Content starts

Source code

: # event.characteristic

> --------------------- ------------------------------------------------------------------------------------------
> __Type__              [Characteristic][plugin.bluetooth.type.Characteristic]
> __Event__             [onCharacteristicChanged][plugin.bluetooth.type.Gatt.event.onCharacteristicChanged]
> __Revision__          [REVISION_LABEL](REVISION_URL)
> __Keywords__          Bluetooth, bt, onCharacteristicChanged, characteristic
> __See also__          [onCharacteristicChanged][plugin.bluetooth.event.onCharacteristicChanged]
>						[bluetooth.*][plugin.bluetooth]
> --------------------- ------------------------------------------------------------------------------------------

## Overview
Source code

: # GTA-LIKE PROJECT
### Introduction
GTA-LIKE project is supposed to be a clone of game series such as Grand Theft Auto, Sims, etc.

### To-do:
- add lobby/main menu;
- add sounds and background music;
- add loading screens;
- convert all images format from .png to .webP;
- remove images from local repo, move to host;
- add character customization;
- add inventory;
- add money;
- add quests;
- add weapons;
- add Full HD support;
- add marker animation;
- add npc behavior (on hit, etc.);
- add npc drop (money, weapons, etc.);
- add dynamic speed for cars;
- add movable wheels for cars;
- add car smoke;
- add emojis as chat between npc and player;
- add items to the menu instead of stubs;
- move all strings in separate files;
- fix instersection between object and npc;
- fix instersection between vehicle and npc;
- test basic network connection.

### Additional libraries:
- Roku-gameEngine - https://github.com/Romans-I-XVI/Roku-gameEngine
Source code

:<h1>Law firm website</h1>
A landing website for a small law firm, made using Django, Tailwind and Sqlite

Content ends
Content starts

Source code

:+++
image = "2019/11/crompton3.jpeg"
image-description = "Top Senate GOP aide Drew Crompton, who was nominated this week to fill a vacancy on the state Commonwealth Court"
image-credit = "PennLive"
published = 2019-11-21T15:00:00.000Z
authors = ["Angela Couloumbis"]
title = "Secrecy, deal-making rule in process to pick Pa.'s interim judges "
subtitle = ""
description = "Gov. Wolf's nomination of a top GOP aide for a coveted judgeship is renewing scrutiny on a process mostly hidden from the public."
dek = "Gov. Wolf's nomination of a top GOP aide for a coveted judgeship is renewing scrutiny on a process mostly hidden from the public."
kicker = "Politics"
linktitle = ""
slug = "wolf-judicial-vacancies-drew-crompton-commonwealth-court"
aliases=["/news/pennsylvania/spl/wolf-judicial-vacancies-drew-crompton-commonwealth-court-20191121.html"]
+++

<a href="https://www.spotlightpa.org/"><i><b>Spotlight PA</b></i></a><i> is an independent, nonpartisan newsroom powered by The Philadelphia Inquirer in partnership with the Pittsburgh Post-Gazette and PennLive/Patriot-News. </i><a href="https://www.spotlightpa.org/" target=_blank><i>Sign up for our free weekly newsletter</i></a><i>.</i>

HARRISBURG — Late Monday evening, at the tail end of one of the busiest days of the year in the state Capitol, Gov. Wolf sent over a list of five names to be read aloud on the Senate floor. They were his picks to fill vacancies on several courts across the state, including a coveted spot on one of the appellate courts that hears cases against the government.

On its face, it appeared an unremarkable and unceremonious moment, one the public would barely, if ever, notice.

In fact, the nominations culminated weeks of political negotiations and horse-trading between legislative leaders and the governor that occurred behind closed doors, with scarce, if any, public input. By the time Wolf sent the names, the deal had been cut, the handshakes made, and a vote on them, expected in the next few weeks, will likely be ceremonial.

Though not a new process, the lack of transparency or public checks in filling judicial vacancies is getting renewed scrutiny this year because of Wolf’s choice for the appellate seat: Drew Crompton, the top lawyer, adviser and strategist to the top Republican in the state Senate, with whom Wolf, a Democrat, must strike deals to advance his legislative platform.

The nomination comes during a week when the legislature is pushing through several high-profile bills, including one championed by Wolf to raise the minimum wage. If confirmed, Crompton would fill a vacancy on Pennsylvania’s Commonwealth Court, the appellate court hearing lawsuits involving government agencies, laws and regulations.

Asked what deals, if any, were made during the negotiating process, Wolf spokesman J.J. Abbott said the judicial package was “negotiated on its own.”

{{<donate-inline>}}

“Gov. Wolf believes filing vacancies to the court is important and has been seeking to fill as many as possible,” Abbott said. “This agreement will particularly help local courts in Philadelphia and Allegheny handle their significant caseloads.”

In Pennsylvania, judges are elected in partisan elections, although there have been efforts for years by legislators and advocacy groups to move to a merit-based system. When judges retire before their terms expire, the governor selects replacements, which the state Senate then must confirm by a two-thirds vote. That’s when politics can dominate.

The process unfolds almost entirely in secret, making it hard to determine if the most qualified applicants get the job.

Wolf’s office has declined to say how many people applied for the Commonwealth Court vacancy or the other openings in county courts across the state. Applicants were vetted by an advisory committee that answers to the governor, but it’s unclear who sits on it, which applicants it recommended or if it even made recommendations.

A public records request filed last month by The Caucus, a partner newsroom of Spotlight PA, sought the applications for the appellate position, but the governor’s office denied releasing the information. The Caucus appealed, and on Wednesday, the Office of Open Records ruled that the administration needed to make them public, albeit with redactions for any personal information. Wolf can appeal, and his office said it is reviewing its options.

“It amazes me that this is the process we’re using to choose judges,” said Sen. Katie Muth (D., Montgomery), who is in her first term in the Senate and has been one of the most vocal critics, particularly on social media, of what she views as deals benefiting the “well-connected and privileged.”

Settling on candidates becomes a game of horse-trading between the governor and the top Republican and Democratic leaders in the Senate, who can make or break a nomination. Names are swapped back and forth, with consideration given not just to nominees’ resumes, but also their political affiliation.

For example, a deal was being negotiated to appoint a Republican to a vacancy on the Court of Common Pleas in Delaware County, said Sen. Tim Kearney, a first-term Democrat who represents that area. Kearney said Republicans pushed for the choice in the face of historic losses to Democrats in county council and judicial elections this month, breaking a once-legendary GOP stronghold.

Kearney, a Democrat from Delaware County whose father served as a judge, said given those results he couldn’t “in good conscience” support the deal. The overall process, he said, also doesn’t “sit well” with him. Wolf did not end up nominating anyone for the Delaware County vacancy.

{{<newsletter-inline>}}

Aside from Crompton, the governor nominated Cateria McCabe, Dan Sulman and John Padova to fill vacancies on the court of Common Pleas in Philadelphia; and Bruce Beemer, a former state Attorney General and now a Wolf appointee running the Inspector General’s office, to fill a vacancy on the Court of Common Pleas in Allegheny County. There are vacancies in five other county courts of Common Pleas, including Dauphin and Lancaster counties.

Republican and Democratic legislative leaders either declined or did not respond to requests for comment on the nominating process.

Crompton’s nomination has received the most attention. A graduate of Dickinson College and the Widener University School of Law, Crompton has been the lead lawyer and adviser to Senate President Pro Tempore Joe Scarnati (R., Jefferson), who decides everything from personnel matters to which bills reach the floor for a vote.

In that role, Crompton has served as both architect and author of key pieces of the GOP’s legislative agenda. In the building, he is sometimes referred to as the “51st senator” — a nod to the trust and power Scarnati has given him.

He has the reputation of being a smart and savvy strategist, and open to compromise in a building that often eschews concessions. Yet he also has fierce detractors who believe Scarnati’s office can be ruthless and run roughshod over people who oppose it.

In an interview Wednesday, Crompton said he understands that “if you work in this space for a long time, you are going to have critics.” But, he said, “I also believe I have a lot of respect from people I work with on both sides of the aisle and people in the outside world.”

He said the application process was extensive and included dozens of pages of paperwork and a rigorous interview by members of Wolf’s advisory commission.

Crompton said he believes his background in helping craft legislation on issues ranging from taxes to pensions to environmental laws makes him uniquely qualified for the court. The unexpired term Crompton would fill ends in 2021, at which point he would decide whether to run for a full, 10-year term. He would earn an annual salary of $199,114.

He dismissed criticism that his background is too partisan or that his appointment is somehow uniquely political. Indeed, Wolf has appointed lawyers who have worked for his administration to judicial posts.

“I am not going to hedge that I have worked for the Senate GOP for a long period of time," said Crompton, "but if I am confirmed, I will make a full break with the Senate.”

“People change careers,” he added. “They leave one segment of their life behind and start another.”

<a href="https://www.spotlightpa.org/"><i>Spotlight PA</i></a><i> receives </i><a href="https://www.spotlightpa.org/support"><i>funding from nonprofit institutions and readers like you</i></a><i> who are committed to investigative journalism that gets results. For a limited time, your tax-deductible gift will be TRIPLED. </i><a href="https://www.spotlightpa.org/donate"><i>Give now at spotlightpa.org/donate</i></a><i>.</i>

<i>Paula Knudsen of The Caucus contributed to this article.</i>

Content ends
Content starts

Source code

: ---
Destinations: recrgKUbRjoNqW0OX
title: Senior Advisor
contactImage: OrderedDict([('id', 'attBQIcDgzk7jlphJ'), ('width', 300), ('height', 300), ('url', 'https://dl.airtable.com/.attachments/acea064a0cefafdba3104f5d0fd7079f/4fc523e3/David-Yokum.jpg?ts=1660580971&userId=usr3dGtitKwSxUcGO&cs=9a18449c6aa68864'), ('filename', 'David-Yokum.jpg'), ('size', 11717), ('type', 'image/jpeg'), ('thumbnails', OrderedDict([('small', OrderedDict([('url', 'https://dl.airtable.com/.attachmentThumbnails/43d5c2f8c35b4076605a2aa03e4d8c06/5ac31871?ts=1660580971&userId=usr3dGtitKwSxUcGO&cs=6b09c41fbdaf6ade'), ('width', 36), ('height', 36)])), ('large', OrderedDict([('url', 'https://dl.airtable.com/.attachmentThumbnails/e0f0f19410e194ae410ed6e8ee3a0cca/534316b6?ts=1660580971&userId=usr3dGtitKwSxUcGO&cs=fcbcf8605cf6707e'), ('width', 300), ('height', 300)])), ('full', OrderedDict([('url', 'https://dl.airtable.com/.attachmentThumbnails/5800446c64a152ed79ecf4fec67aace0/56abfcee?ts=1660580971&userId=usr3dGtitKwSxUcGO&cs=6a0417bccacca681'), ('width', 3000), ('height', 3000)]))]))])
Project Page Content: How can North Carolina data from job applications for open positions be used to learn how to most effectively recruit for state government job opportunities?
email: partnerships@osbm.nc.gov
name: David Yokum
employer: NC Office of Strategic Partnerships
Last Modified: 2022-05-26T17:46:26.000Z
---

Content ends

Each line above that contains the word "instersection" should be returned.

- fix instersection between object and npc;
- fix instersection between vehicle and npc;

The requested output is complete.